This is from "The Washington Post" editorial board which has been critical of impeachment at times so far. 

"The Washington Post" editorial board now says this, quote: We take no pleasure in recommending the president`s impeachment and are aware of the considerable costs and risks further divide -- considerable costs and risks further dividing and inflaming our politics, turning impeachment into one more tool of partisan warfare, perhaps giving Mr. Trump unwarranted aid in his re-election effort.  But the House must make its decision based on the facts and merits, setting aside unpredictable second-order effects.  It is our view that more than enough proof exists for the House to impeach Mr. Trump for abuse of power and obstruction of Congress. 

And that`s "The Washington Post" editorial board. 

Here`s "The Boston Globe".  Their editorial board calls President Trump`s behavior, that`s at the center of the impeachment inquiry, quote: the textbook definition of corruption. 

"The Globe" says, quote, the evidence that Trump is a threat is the constitutional system is more than sufficient.  Trump`s actions are just the sort of presidential behavior the Founders had in mind when they devised the recourse of impeachment.  The facts show that the president has threatened this country`s core values and the integrity of our democracy.  Congress now has a duty to future generations to impeach him. 

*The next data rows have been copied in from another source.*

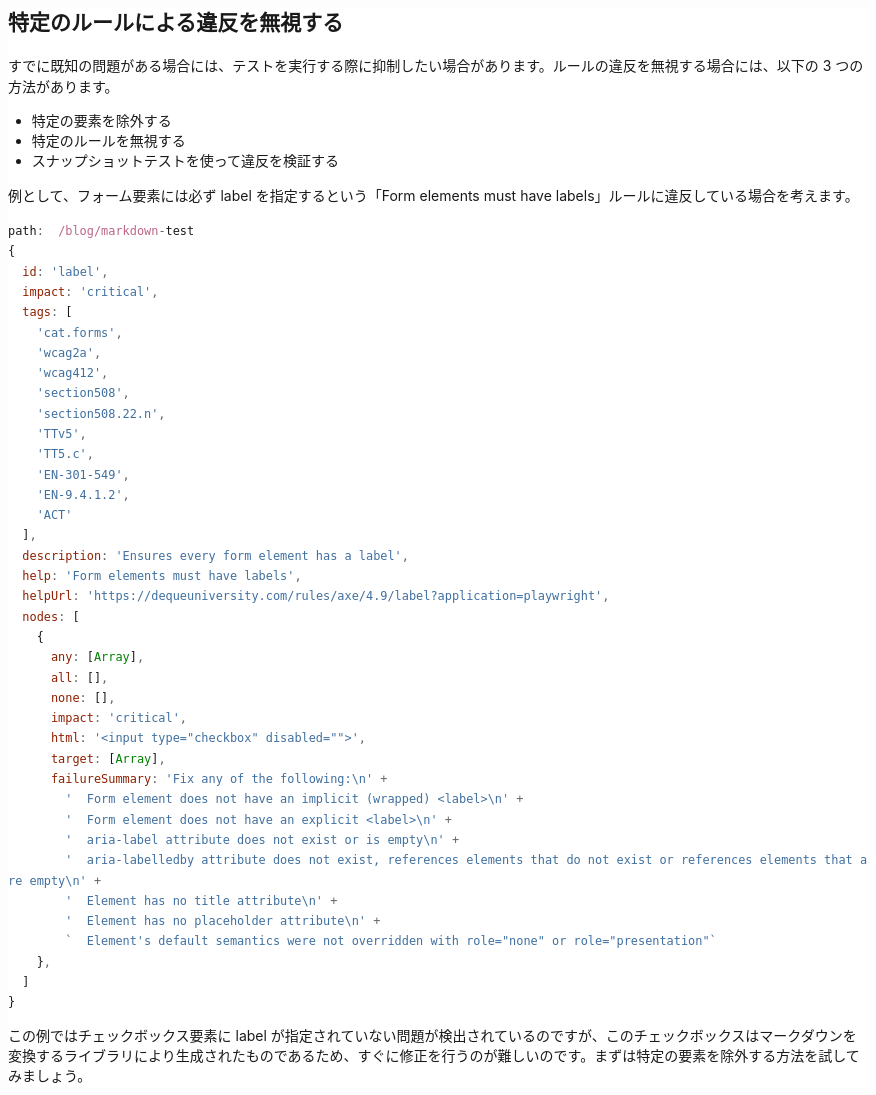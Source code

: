 ## 特定のルールによる違反を無視する

すでに既知の問題がある場合には、テストを実行する際に抑制したい場合があります。ルールの違反を無視する場合には、以下の 3 つの方法があります。

- 特定の要素を除外する
- 特定のルールを無視する
- スナップショットテストを使って違反を検証する

例として、フォーム要素には必ず label を指定するという「Form elements must have labels」ルールに違反している場合を考えます。

```js
path:  /blog/markdown-test
{
  id: 'label',
  impact: 'critical',
  tags: [
    'cat.forms',
    'wcag2a',
    'wcag412',
    'section508',
    'section508.22.n',
    'TTv5',
    'TT5.c',
    'EN-301-549',
    'EN-9.4.1.2',
    'ACT'
  ],
  description: 'Ensures every form element has a label',
  help: 'Form elements must have labels',
  helpUrl: 'https://dequeuniversity.com/rules/axe/4.9/label?application=playwright',
  nodes: [
    {
      any: [Array],
      all: [],
      none: [],
      impact: 'critical',
      html: '<input type="checkbox" disabled="">',
      target: [Array],
      failureSummary: 'Fix any of the following:\n' +
        '  Form element does not have an implicit (wrapped) <label>\n' +
        '  Form element does not have an explicit <label>\n' +
        '  aria-label attribute does not exist or is empty\n' +
        '  aria-labelledby attribute does not exist, references elements that do not exist or references elements that are empty\n' +
        '  Element has no title attribute\n' +
        '  Element has no placeholder attribute\n' +
        `  Element's default semantics were not overridden with role="none" or role="presentation"`
    },
  ]
}
```

この例ではチェックボックス要素に label が指定されていない問題が検出されているのですが、このチェックボックスはマークダウンを変換するライブラリにより生成されたものであるため、すぐに修正を行うのが難しいのです。まずは特定の要素を除外する方法を試してみましょう。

That`s "The Boston Globe". 

Here`s "The L.A. Times".  Quote: `The Times" editorial board was a reluctant convert to the impeachment cause.  We worried that impeaching Trump on essentially a party-line vote would be divisive.  It`s also highly likely that Trump would be -- will be acquitted by the Republican- controlled Senate.  And that rightly or wrongly he would point to that in his re-election campaign as exoneration. 

But those concerns must yield to the overwhelming evidence that Trump perverted U.S. foreign policy for his own political gain.  That sort of misconduct is outrageous and corrosive of democracy.  It can`t be ignored by the House and it merits a full trial by the Senate on whether to remove him from office. 

That`s "The L.A. Times". 

Here`s "The Philadelphia Inquirer".  Interestingly, at "The Inquirer", the editorial board there is singling out the second article against the president.  They say, quote: It is the second article, the obstruction of Congress by his unprecedented categorical and indiscriminate defiance of subpoenas should have us all frightened.  In defying these orders, and through his continued ridicule of the impeachment process and the members of Congress who initiated it, President Trump has severely disrespected his office and the document he swore to protect and uphold.  Should this process end with a trial and a Senate vote to remove him from office, a prospect that seems highly unlikely, it`s not hard to imagine that he would insist that the process was invalid, and he would refuse to go. 

Such an act of tyranny is what the Constitution was created to protect against.  That`s why this impeachment process is urgent and should move forward without delay. 

That`s from "The Philadelphia Inquirer".

Again, there`s been this rash of editorials.  We got this battle in Congress, right, the Republicans and Democrats going at it hammer and tongs, going at each other`s arguments, going at it at each other at times personally.  We`ve got the ad wars that are happening online, basically uncontested ad space, by the Republicans in the Trump campaign, their anti- impeachment ad war online.  Democrats barely competing if at all in that space. 

The ad wars in terms of billboards though and television ads, those are now basically joined by both sides.  And then surprise with the report -- the impeachment report being released from the House, we`ve got major newspaper editorial boards, including those reluctant to join this call for the president`s impeachment, now coming out all in a big tide saying they`re all in favor of it and this couldn`t be a more urgent matter. 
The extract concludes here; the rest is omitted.